Wed. Nov 29th, 2023
How to be an ethical bird watcher

It’s officially spring, which means birds are returning to our parks, and bird watchers won’t be left behind!

As bird watching becomes more popular and with the start of the third Ontario Breeding Bird Atlas, we expect this to be a great year for the activity.

Whether this is your first birding season or your 91st, we know you want to act in a manner that is respectful and protective of the park’s feathered inhabitants.

If you and your binoculars venture into a park this season, read on for our top tips for ethical birdwatching.

Learn from a professional

David Bree is an expert birder with the Ontario Parks Discovery Team.

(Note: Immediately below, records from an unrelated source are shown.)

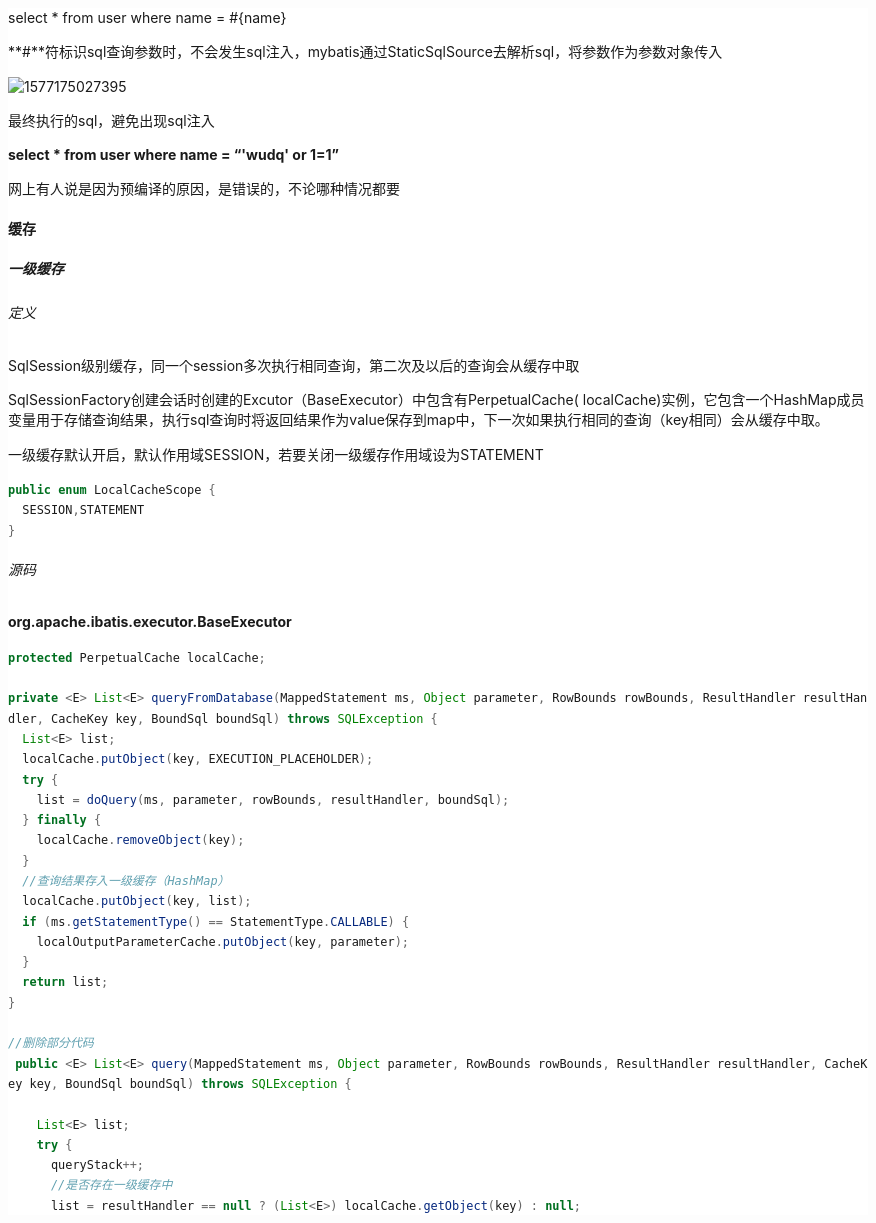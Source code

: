 

select * from user where name = #{name}

**#**符标识sql查询参数时，不会发生sql注入，mybatis通过StaticSqlSource去解析sql，将参数作为参数对象传入

![1577175027395](C:\Users\jiachao\AppData\Roaming\Typora\typora-user-images\1577175027395.png)

最终执行的sql，避免出现sql注入

**select * from user where name = “'wudq' or 1=1”**



网上有人说是因为预编译的原因，是错误的，不论哪种情况都要





#### 缓存

##### 一级缓存

###### 定义

SqlSession级别缓存，同一个session多次执行相同查询，第二次及以后的查询会从缓存中取

SqlSessionFactory创建会话时创建的Excutor（BaseExecutor）中包含有PerpetualCache( localCache)实例，它包含一个HashMap成员变量用于存储查询结果，执行sql查询时将返回结果作为value保存到map中，下一次如果执行相同的查询（key相同）会从缓存中取。



一级缓存默认开启，默认作用域SESSION，若要关闭一级缓存作用域设为STATEMENT

```java
public enum LocalCacheScope {
  SESSION,STATEMENT
}
```

###### 源码

**org.apache.ibatis.executor.BaseExecutor**

```java
protected PerpetualCache localCache;

private <E> List<E> queryFromDatabase(MappedStatement ms, Object parameter, RowBounds rowBounds, ResultHandler resultHandler, CacheKey key, BoundSql boundSql) throws SQLException {
  List<E> list;
  localCache.putObject(key, EXECUTION_PLACEHOLDER);
  try {
    list = doQuery(ms, parameter, rowBounds, resultHandler, boundSql);
  } finally {
    localCache.removeObject(key);
  }
  //查询结果存入一级缓存（HashMap）
  localCache.putObject(key, list);
  if (ms.getStatementType() == StatementType.CALLABLE) {
    localOutputParameterCache.putObject(key, parameter);
  }
  return list;
}

//删除部分代码
 public <E> List<E> query(MappedStatement ms, Object parameter, RowBounds rowBounds, ResultHandler resultHandler, CacheKey key, BoundSql boundSql) throws SQLException {
  
    List<E> list;
    try {
      queryStack++;
      //是否存在一级缓存中
      list = resultHandler == null ? (List<E>) localCache.getObject(key) : null;
```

Here, he explains what the Breeding Bird Atlas is, why Ontario Parks supports the initiative, and his advice for birders:

Avoid using recorded bird songs.

Most bird species use songs to establish territory and attract mates. Birders following scientific protocols, such as marsh bird surveys, often use pre-recorded songs to confirm the presence of secretive species.

Small yellow, white and black bird on branch in springMagnolia Warbler

Unfortunately, playing recorded songs can stress the birds around you. They are forced to take time to feed their young and defend their nests to determine the degree of threat you pose.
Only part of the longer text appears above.